Look for the string "playNukeSirenAndShutdown" in the listing below and copy every line in which it appears.
Start of GIVEN ENTRIES
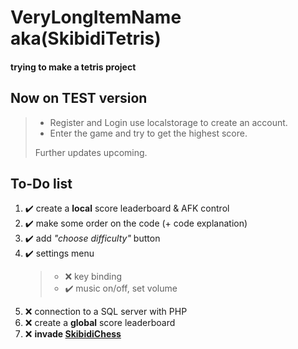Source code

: 
# VeryLongItemName aka(SkibidiTetris)

#### trying to make a tetris project

## Now on **TEST** version
>
> - Register and Login use localstorage to create an account.
> - Enter the game and try to get the highest score.
>
>  Further updates upcoming.

## To-Do list

1. :heavy_check_mark: create a **local** score leaderboard & AFK control
2. :heavy_check_mark: make some order on the code (+ code explanation)
3. :heavy_check_mark: add *"choose difficulty"* button
4. :heavy_check_mark: settings menu
   > 
   > - :x: key binding
   > - :heavy_check_mark: music on/off, set volume
   > 
6. :x: connection to a SQL server with PHP
7. :x: create a **global** score leaderboard
8. :x: **invade [SkibidiChess](https://github.com/bacchettino12345/SkibidiChess)**
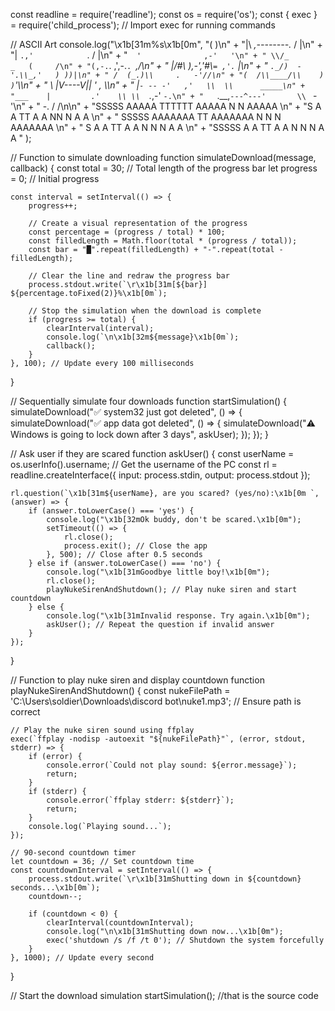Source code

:const readline = require('readline');
const os = require('os');
const { exec } = require('child_process'); // Import exec for running commands

// ASCII Art
console.log("\x1b[31m%s\x1b[0m", 
    "(                        )\n" +
    "|\\    _,--------._    / |\n" +
    "| `.,'            `. /  |\n" +
    "`  '              ,-'   '\n" +
    " \\/_         _   (     /\n" +
    "(,-.`.    ,',-.`. `_,/\n" +
    " |/#\\ ),-','#\\`= ,'.` |\n" +
    " `._/)  -'.\\_,'   ) ))|\n" +
    " /  (_.)\\     .   -'//\n" +
    "(  /\\____/\\    ) )`'\\\n" +
    " \\ |V----V||  ' ,    \\\n" +
    "  |`- -- -'   ,'   \\  \\      _____\n" +
    "___    |         .'    \\ \\  `._,-'     `-.\n" +
    "   `.__,`---^---'       \\ ` -'\n" +
    "      -.                /  /\n\n" +
    "SSSSS   AAAAA  TTTTTT   AAAAA  N     N  AAAAA  \n" +
    "S       A     A   TT    A     A NN    N A     A \n" +
    " SSSSS  AAAAAAA   TT    AAAAAAA N N   N AAAAAAA \n" +
    "      S A     A   TT    A     A N  N  N A     A \n" +
    "SSSSS   A     A   TT    A     A N   N N A     A "
);

// Function to simulate downloading
function simulateDownload(message, callback) {
    const total = 30; // Total length of the progress bar
    let progress = 0; // Initial progress

    const interval = setInterval(() => {
        progress++;

        // Create a visual representation of the progress
        const percentage = (progress / total) * 100;
        const filledLength = Math.floor(total * (progress / total));
        const bar = "█".repeat(filledLength) + "-".repeat(total - filledLength);

        // Clear the line and redraw the progress bar
        process.stdout.write(`\r\x1b[31m[${bar}] ${percentage.toFixed(2)}%\x1b[0m`);

        // Stop the simulation when the download is complete
        if (progress >= total) {
            clearInterval(interval);
            console.log(`\n\x1b[32m${message}\x1b[0m`);
            callback();
        }
    }, 100); // Update every 100 milliseconds
}

// Sequentially simulate four downloads
function startSimulation() {
    simulateDownload("✅ system32 just got deleted", () => {
        simulateDownload("✅ app data got deleted", () => {
            simulateDownload("⚠️ Windows is going to lock down after 3 days", askUser);
        });
    });
}

// Ask user if they are scared
function askUser() {
    const userName = os.userInfo().username; // Get the username of the PC
    const rl = readline.createInterface({
        input: process.stdin,
        output: process.stdout
    });

    rl.question(`\x1b[31m${userName}, are you scared? (yes/no):\x1b[0m `, (answer) => {
        if (answer.toLowerCase() === 'yes') {
            console.log("\x1b[32mOk buddy, don't be scared.\x1b[0m");
            setTimeout(() => {
                rl.close();
                process.exit(); // Close the app
            }, 500); // Close after 0.5 seconds
        } else if (answer.toLowerCase() === 'no') {
            console.log("\x1b[31mGoodbye little boy!\x1b[0m");
            rl.close();
            playNukeSirenAndShutdown(); // Play nuke siren and start countdown
        } else {
            console.log("\x1b[31mInvalid response. Try again.\x1b[0m");
            askUser(); // Repeat the question if invalid answer
        }
    });
}

// Function to play nuke siren and display countdown
function playNukeSirenAndShutdown() {
    const nukeFilePath = 'C:\\Users\\soldier\\Downloads\\discord bot\\nuke1.mp3'; // Ensure path is correct

    // Play the nuke siren sound using ffplay
    exec(`ffplay -nodisp -autoexit "${nukeFilePath}"`, (error, stdout, stderr) => {
        if (error) {
            console.error(`Could not play sound: ${error.message}`);
            return;
        }
        if (stderr) {
            console.error(`ffplay stderr: ${stderr}`);
            return;
        }
        console.log(`Playing sound...`);
    });

    // 90-second countdown timer
    let countdown = 36; // Set countdown time
    const countdownInterval = setInterval(() => {
        process.stdout.write(`\r\x1b[31mShutting down in ${countdown} seconds...\x1b[0m`);
        countdown--;

        if (countdown < 0) {
            clearInterval(countdownInterval);
            console.log("\n\x1b[31mShutting down now...\x1b[0m"); 
            exec('shutdown /s /f /t 0'); // Shutdown the system forcefully
        }
    }, 1000); // Update every second
}

// Start the download simulation
startSimulation();
//that is the source code 
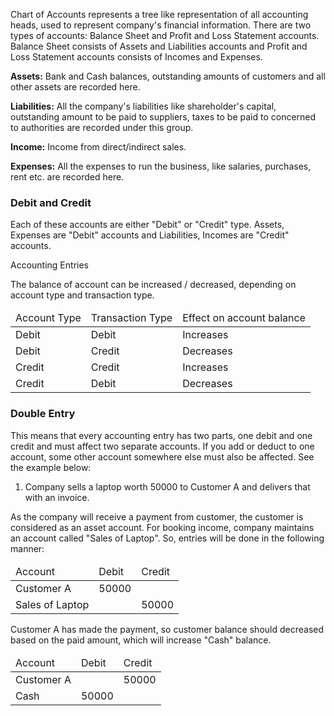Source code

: Chart of Accounts represents a tree like representation of all accounting
heads, used to represent company's financial information. There are two types
of accounts: Balance Sheet and Profit and Loss Statement accounts. Balance
Sheet consists of Assets and Liabilities accounts and Profit and Loss
Statement accounts consists of Incomes and Expenses.

**Assets:** Bank and Cash balances, outstanding amounts of customers and all other assets are recorded here.

**Liabilities:** All the company's liabilities like shareholder's capital, outstanding amount to be paid to suppliers, taxes to be paid to concerned to authorities are recorded under this group.

**Income:** Income from direct/indirect sales.

**Expenses:** All the expenses to run the business, like salaries, purchases, rent etc. are recorded here.

### Debit and Credit

Each of these accounts are either "Debit" or "Credit" type. Assets, Expenses
are "Debit" accounts and Liabilities, Incomes are "Credit" accounts.

Accounting Entries

The balance of account can be increased / decreased, depending on account type
and transaction type.

<table class="table table-bordered text-center">
    <thead>
        <tr class="active">
            <td>Account Type</td>
            <td>Transaction Type</td>
            <td>Effect on account balance</td>
        </tr>
    </thead>
    <tbody>
        <tr>
            <td>Debit</td>
            <td>Debit</td>
            <td>Increases</td>
        </tr>
        <tr>
            <td>Debit</td>
            <td>Credit</td>
            <td>Decreases</td>
        </tr>
        <tr>
            <td>Credit</td>
            <td>Credit</td>
            <td>Increases</td>
        </tr>
        <tr>
            <td>Credit</td>
            <td>Debit</td>
            <td>Decreases</td>
        </tr>
    </tbody>
</table>

### Double Entry

This means that every accounting entry has two parts, one debit and one credit
and must affect two separate accounts. If you add or deduct to one account,
some other account somewhere else must also be affected. See the example
below:

  1. Company sells a laptop worth 50000 to Customer A and delivers that with an invoice.

As the company will receive a payment from customer, the customer is
considered as an asset account. For booking income, company maintains an
account called "Sales of Laptop". So, entries will be done in the following
manner:

<table class="table table-bordered text-center">
    <thead>
        <tr class="active">
            <td>Account</td>
            <td>Debit</td>
            <td>Credit</td>
        </tr>
    </thead>
    <tbody>
        <tr>
            <td>Customer A</td>
            <td>50000</td>
            <td></td>
        </tr>
        <tr>
            <td>Sales of Laptop</td>
            <td></td>
            <td>50000</td>
        </tr>
    </tbody>
</table>
Customer A has made the payment, so customer balance should decreased based on
the paid amount, which will increase "Cash" balance.

<table class="table table-bordered text-center">
    <thead>
        <tr class="active">
            <td>Account</td>
            <td>Debit</td>
            <td>Credit</td>
        </tr>
    </thead>
    <tbody>
        <tr>
            <td>Customer A</td>
            <td></td>
            <td>50000</td>
        </tr>
        <tr>
            <td>Cash</td>
            <td>50000</td>
            <td></td>
        </tr>
    </tbody>
</table>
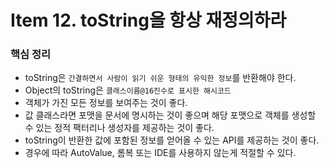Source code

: # Item 12. toString을 항상 재정의하라

### 핵심 정리

- toString은 `간결하면서 사람이 읽기 쉬운 형태의 유익한 정보`를 반환해야 한다.
- Object의 toString은 `클래스이름@16진수로 표시한 해시코드`
- 객체가 가진 모든 정보를 보여주는 것이 좋다.
- 값 클래스라면 포맷을 문서에 명시하는 것이 좋으며 해당 포맷으로 객체를 생성할 수 있는 정적 팩터리나 생성자를 제공하는 것이 좋다.
- toString이 반환한 값에 포함된 정보를 얻어올 수 있는 API를 제공하는 것이 좋다.
- 경우에 따라 AutoValue, 롬복 또는 IDE를 사용하지 않는게 적절할 수 있다.
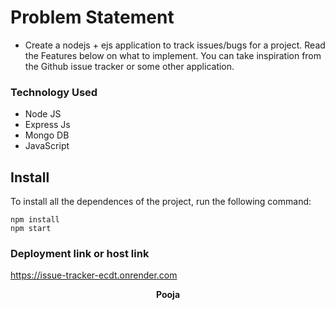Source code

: # Problem Statement
 - Create a nodejs + ejs application to track issues/bugs for a project. Read the Features below on what to implement. You can take inspiration from the Github issue tracker or some other application.

### Technology Used
 - Node JS
 - Express Js
 - Mongo DB
 - JavaScript
 
 ## Install

To install all the dependences of the project, run the following command:

    npm install
    npm start

 
### Deployment link  or host link
 https://issue-tracker-ecdt.onrender.com
 
 <p align= "center">
  <strong>
   Pooja
  </strong>
 </p>

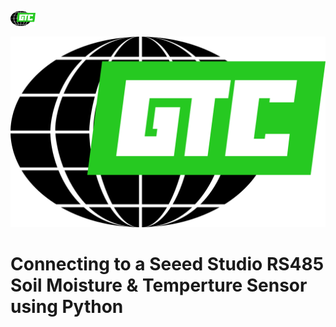 [<img alt="GTC Logo" width="40px" src="/images/gtc_logo.png" />](http://globaltechinc.com)

[![GTC Logo](/images/gtc_logo.png)](http://globaltechinc.com)

# Connecting to a Seeed Studio RS485 Soil Moisture & Temperture Sensor using Python

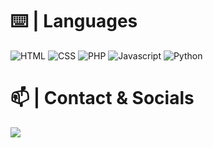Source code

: 

# ⌨️ | Languages
![HTML](https://img.shields.io/badge/-html-e34c26?&style=for-the-badge&logo=html5&logoColor=white)
![CSS](https://img.shields.io/badge/-css-264de4?&style=for-the-badge&logo=css3&logoColor=white)
![PHP](https://img.shields.io/badge/-php-4f5b93?&style=for-the-badge&logo=php&logoColor=white)
![Javascript](https://img.shields.io/badge/-javascript-f5f267?style=for-the-badge&logo=javascript&logoColor=ffff3f)
![Python](https://img.shields.io/badge/-python-306998?style=for-the-badge&logo=python&logoColor=FFE873)


# 📫 | Contact & Socials
<p>
<a href="https://t.me/stehack" target="_blank"><img src="https://img.shields.io/badge/-telegram-62a8de?style=for-the-badge&logo=telegram&logoColor=white">
</p>
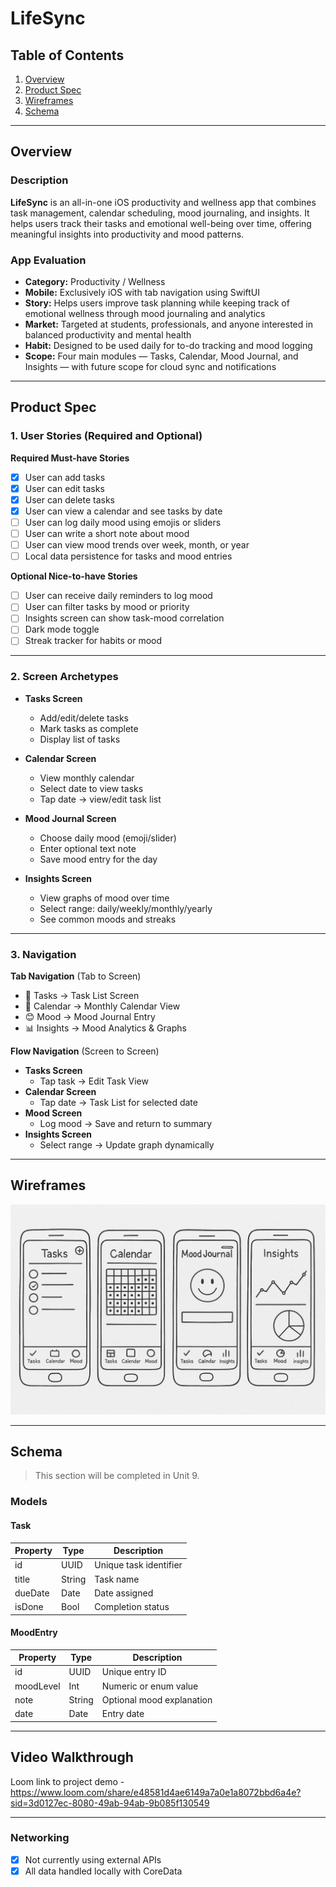 # LifeSync

## Table of Contents
1. [Overview](#overview)  
2. [Product Spec](#product-spec)  
3. [Wireframes](#wireframes)  
4. [Schema](#schema)  

---

## Overview

### Description
**LifeSync** is an all-in-one iOS productivity and wellness app that combines task management, calendar scheduling, mood journaling, and insights. It helps users track their tasks and emotional well-being over time, offering meaningful insights into productivity and mood patterns.

### App Evaluation
- **Category:** Productivity / Wellness  
- **Mobile:** Exclusively iOS with tab navigation using SwiftUI  
- **Story:** Helps users improve task planning while keeping track of emotional wellness through mood journaling and analytics  
- **Market:** Targeted at students, professionals, and anyone interested in balanced productivity and mental health  
- **Habit:** Designed to be used daily for to-do tracking and mood logging  
- **Scope:** Four main modules — Tasks, Calendar, Mood Journal, and Insights — with future scope for cloud sync and notifications  

---

## Product Spec

### 1. User Stories (Required and Optional)

**Required Must-have Stories**
- [x] User can add tasks  
- [x] User can edit tasks  
- [x] User can delete tasks  
- [x] User can view a calendar and see tasks by date  
- [ ] User can log daily mood using emojis or sliders  
- [ ] User can write a short note about mood  
- [ ] User can view mood trends over week, month, or year  
- [ ] Local data persistence for tasks and mood entries  

**Optional Nice-to-have Stories**
- [ ] User can receive daily reminders to log mood  
- [ ] User can filter tasks by mood or priority  
- [ ] Insights screen can show task-mood correlation  
- [ ] Dark mode toggle  
- [ ] Streak tracker for habits or mood  

---

### 2. Screen Archetypes

- **Tasks Screen**
  - Add/edit/delete tasks  
  - Mark tasks as complete  
  - Display list of tasks  

- **Calendar Screen**
  - View monthly calendar  
  - Select date to view tasks  
  - Tap date → view/edit task list  

- **Mood Journal Screen**
  - Choose daily mood (emoji/slider)  
  - Enter optional text note  
  - Save mood entry for the day  

- **Insights Screen**
  - View graphs of mood over time  
  - Select range: daily/weekly/monthly/yearly  
  - See common moods and streaks  

---

### 3. Navigation

**Tab Navigation** (Tab to Screen)  
- 📝 Tasks → Task List Screen  
- 📅 Calendar → Monthly Calendar View  
- 😊 Mood → Mood Journal Entry  
- 📊 Insights → Mood Analytics & Graphs  

**Flow Navigation** (Screen to Screen)  
- **Tasks Screen**
  - Tap task → Edit Task View  
- **Calendar Screen**
  - Tap date → Task List for selected date  
- **Mood Screen**
  - Log mood → Save and return to summary  
- **Insights Screen**
  - Select range → Update graph dynamically  

---

## Wireframes

![Wireframe Preview](wireframe.png)

---

## Schema 

> This section will be completed in Unit 9.

### Models

#### Task
| Property | Type   | Description            |
|----------|--------|------------------------|
| id       | UUID   | Unique task identifier |
| title    | String | Task name              |
| dueDate  | Date   | Date assigned          |
| isDone   | Bool   | Completion status      |

#### MoodEntry
| Property  | Type   | Description               |
|-----------|--------|---------------------------|
| id        | UUID   | Unique entry ID           |
| moodLevel | Int    | Numeric or enum value     |
| note      | String | Optional mood explanation |
| date      | Date   | Entry date                |

----

## Video Walkthrough

Loom link to project demo - https://www.loom.com/share/e48581d4ae6149a7a0e1a8072bbd6a4e?sid=3d0127ec-8080-49ab-94ab-9b085f130549 


---

### Networking
- [X] Not currently using external APIs  
- [X] All data handled locally with CoreData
End of GIVEN ENTRIES
• RESPONSE AREA:
            playNukeSirenAndShutdown(); // Play nuke siren and start countdown
function playNukeSirenAndShutdown() {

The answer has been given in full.